● What is required:
Look through the records below for the line with "对于一般的 PipeLine, 常用办法有如下" and the line with "generate a summary", then return those lines and all lines between, exactly.

● Records for processing:

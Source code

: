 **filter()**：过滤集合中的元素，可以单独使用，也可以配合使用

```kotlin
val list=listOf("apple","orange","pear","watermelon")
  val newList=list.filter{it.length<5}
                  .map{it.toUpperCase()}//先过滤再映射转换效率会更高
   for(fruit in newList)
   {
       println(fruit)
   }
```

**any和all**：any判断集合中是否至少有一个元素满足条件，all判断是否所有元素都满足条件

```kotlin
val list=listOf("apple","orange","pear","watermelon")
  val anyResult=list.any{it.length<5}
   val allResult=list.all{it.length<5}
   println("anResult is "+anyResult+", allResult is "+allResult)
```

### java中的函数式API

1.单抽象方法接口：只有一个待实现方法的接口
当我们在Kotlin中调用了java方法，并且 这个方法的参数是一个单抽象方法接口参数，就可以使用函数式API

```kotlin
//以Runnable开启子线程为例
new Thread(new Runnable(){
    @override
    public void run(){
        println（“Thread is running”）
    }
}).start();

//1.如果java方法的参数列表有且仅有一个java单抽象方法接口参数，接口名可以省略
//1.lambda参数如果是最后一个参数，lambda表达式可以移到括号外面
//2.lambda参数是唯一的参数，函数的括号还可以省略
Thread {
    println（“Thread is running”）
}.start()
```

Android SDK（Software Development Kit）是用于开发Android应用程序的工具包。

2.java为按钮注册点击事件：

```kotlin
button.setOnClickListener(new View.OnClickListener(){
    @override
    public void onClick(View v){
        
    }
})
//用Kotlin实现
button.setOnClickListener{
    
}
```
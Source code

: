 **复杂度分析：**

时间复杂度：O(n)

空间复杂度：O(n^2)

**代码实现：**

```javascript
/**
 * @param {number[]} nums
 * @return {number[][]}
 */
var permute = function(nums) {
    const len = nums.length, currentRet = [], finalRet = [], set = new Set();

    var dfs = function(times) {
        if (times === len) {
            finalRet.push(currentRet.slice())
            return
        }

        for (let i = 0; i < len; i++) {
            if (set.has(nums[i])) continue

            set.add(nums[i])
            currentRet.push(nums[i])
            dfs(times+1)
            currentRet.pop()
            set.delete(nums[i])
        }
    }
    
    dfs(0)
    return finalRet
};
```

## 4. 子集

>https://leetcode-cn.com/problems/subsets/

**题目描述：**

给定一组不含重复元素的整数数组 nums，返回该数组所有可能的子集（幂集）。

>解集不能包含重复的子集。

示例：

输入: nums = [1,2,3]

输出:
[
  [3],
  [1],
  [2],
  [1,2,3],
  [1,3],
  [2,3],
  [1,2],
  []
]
==
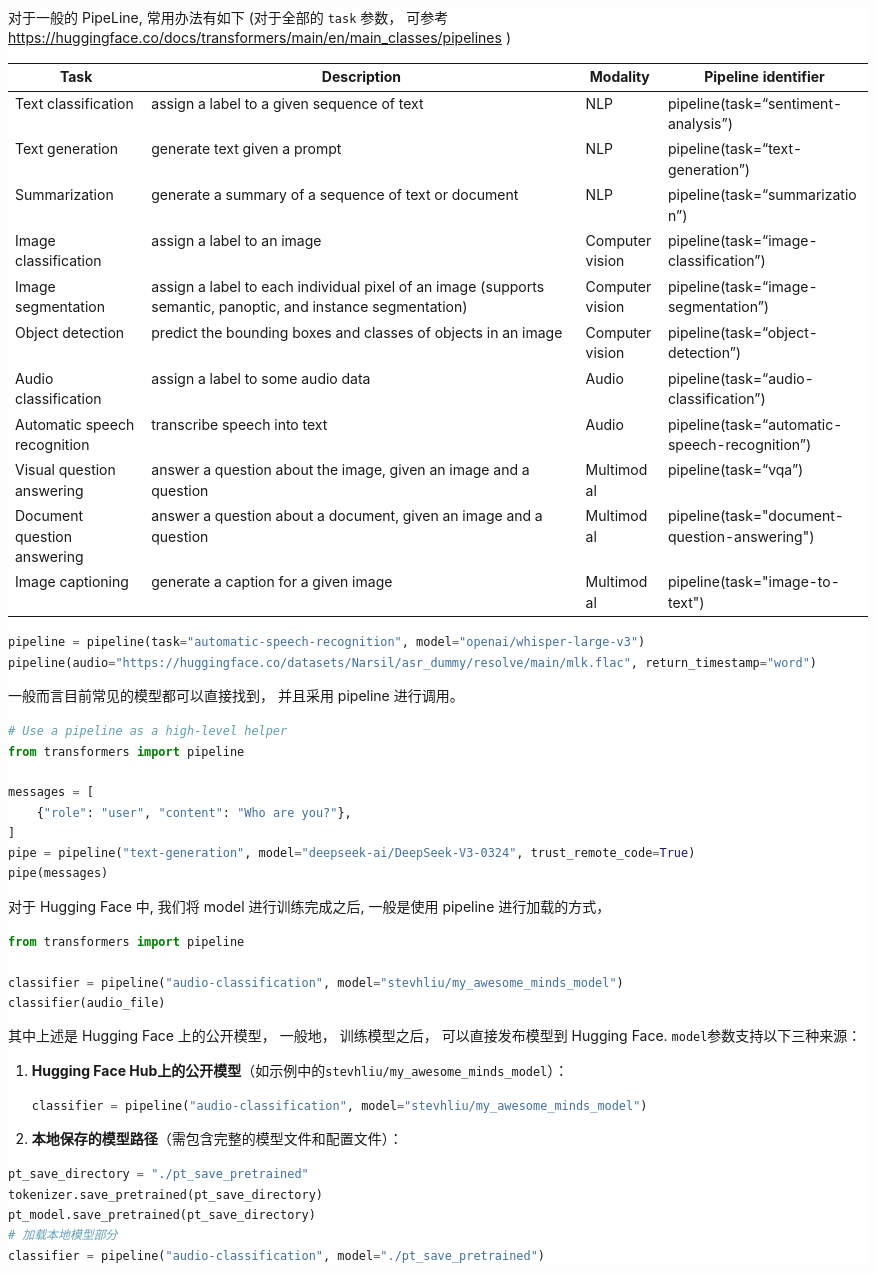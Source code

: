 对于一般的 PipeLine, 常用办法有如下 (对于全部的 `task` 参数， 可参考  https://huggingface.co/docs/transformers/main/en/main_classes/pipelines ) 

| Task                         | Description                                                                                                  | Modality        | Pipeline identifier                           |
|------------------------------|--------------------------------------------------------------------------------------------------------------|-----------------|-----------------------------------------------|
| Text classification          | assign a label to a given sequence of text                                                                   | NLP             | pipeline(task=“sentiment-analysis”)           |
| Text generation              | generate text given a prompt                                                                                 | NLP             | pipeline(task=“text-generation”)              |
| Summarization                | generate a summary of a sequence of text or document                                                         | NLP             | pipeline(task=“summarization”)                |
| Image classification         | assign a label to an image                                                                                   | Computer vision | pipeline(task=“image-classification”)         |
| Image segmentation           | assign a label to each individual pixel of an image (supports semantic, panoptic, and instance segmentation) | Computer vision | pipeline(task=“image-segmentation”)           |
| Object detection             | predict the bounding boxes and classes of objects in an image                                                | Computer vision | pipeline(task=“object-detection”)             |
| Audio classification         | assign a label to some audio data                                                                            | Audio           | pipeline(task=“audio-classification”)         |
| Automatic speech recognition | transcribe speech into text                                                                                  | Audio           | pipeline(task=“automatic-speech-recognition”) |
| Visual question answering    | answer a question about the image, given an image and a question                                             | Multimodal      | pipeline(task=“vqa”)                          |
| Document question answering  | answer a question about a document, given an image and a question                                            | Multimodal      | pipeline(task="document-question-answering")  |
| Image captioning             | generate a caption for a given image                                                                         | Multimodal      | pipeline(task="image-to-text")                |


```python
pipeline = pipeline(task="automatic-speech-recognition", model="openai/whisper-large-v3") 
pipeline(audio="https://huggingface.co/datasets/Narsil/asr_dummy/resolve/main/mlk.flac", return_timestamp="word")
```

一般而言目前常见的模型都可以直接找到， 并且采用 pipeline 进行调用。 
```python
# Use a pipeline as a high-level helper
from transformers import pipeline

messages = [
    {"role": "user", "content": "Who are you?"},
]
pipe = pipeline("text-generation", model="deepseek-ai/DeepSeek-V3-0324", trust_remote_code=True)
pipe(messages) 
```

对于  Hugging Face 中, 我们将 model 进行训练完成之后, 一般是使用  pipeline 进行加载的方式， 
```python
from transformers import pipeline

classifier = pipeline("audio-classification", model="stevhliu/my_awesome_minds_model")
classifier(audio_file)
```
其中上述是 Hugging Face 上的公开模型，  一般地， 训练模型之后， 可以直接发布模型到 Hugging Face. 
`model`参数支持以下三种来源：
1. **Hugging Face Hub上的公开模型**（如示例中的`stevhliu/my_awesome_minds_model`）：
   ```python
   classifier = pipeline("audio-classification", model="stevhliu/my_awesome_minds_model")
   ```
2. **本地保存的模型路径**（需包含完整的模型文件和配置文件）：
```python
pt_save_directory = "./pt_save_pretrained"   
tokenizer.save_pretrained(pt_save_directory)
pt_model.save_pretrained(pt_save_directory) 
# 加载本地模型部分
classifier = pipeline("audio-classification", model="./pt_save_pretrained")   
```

● Response below:
: 对于一般的 PipeLine, 常用办法有如下 (对于全部的 `task` 参数， 可参考  https://huggingface.co/docs/transformers/main/en/main_classes/pipelines ) 

| Task                         | Description                                                                                                  | Modality        | Pipeline identifier                           |
|------------------------------|--------------------------------------------------------------------------------------------------------------|-----------------|-----------------------------------------------|
| Text classification          | assign a label to a given sequence of text                                                                   | NLP             | pipeline(task=“sentiment-analysis”)           |
| Text generation              | generate text given a prompt                                                                                 | NLP             | pipeline(task=“text-generation”)              |
| Summarization                | generate a summary of a sequence of text or document                                                         | NLP             | pipeline(task=“summarization”)                |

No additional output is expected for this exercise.